Apparently this is “try not to insult Stevie Wonder” night. Pia Toscano is taking on “All in Love is Fair,” which, in my eyes, is her biggest test yet. This is where we separate the Cheez Whiz from the cheddar. I don’t know what that means. I do know that Pia is g-g-g-gorgeous. Her voice is, too. I’m not thrilled with her when she’s not piledriving high notes into our ears, but wow, can she hit the big notes (yes, she can). Still . . . I’m kinda bored with her music.
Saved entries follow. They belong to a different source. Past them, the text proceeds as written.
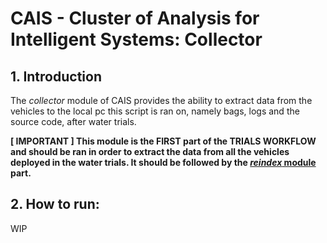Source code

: # CAIS - Cluster of Analysis for Intelligent Systems: Collector

## 1. Introduction

The *collector* module of CAIS provides the ability to extract data from the vehicles to the local pc this script is ran on, namely bags, logs and the source code, after water trials.

**[ IMPORTANT ] This module is the FIRST part of the TRIALS WORKFLOW and should be ran in order to extract the data from all the vehicles deployed in the water trials. It should be followed by the [*reindex* module](../reindex/README.md) part.**

## 2. How to run:

WIP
Okay, here we are. The bizarre moment we’ve all been waiting for. Paul McDonald. I actually think I might like him singing Smokey. “Tracks of My Tears” is beautiful. And he’s holding a guitar, so that should stop him from pointing at us, right? And hey, look at that! Paul is pretty much rocking and sounding interesting. A+, Paul. (I’m grading on a personal curve for you, Paul.) I really liked it. And Randy’s right: the end sealed it.
Are we done yet? Did we go back to 24 contestants? No? Man, this is taking forever. C’mon, Naima Adedapo, make me dance in the street like your song says you will. Or, you could give me shelter in the spacious confines of your bell-bottoms. I like Naima. I do. But I’m not in love with her vocals. And the dancing was a little too Napoleon Dynamite-y. The judges love her. I just like her. As a person.
James Durbin is in on the Stevie Wonder festivities. “Living for the City” is no easy task. It’s no frivolous one, either. I’m not sure how I feel about the song choice for Idol, but here we are. Um . . . sorry, James. I’m a fan of yours. But I can’t listen to this. However you sang (pretty well), I’m afraid you missed the point. I hope this is your lowest moment of the season. But that was the essence of what people hate about Idol. Great songs turned cheap.
Overall, I thought it was a pretty decent night that could have been much better. Beth? Hurry back.
My pick to go home: Naima. Sorry, girl.